EXERCISE PROMPT: Print the lines that run from the line with "values. The triangle" to the line with "Let $a \to b", keeping both end lines, exactly as they appear in the entries below, and nothing else.

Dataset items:
▼

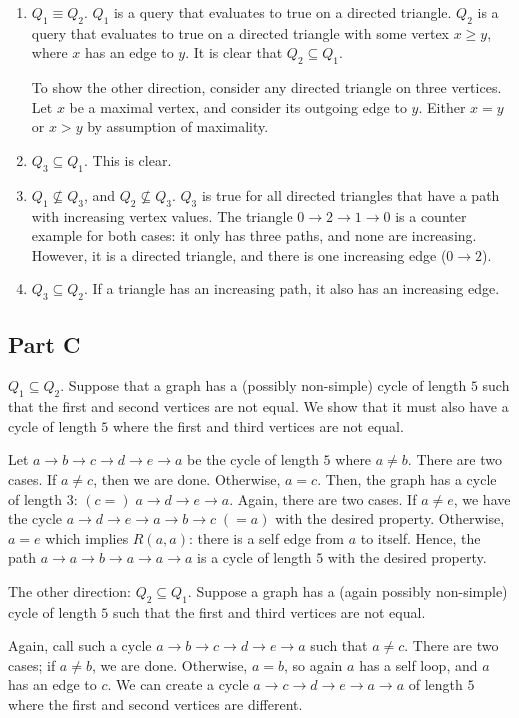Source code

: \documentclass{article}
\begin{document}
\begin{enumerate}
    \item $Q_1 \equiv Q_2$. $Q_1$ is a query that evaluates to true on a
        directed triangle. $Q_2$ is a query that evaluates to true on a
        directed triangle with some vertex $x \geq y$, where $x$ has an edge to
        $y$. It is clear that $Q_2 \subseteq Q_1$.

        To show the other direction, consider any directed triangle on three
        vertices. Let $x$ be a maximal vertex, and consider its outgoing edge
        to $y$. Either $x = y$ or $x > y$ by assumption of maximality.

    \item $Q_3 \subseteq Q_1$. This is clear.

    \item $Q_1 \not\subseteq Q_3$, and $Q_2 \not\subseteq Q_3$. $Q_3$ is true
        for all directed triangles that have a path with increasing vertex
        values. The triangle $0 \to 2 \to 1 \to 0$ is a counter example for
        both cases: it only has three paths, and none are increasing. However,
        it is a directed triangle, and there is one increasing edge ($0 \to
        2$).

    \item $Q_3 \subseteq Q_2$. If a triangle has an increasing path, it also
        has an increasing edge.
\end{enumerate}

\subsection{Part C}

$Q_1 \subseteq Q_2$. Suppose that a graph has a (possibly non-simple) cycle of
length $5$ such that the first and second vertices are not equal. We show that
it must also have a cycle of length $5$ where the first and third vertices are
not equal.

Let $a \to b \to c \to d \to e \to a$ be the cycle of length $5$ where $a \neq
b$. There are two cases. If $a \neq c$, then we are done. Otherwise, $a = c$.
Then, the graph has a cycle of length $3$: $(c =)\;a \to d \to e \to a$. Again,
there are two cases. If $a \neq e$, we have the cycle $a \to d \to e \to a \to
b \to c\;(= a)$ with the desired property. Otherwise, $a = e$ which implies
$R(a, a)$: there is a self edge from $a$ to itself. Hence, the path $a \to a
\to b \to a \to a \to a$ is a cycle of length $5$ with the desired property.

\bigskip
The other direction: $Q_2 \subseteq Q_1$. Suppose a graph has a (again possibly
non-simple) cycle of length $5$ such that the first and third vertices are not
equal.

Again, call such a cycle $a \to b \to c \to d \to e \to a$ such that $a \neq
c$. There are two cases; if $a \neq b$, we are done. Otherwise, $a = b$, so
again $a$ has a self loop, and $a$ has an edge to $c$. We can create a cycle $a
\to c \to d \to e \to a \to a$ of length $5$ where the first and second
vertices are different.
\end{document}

▲

SOLUTION TO THE EXERCISE:
        values. The triangle $0 \to 2 \to 1 \to 0$ is a counter example for
        both cases: it only has three paths, and none are increasing. However,
        it is a directed triangle, and there is one increasing edge ($0 \to
        2$).

    \item $Q_3 \subseteq Q_2$. If a triangle has an increasing path, it also
        has an increasing edge.
\end{enumerate}

\subsection{Part C}

$Q_1 \subseteq Q_2$. Suppose that a graph has a (possibly non-simple) cycle of
length $5$ such that the first and second vertices are not equal. We show that
it must also have a cycle of length $5$ where the first and third vertices are
not equal.

Let $a \to b \to c \to d \to e \to a$ be the cycle of length $5$ where $a \neq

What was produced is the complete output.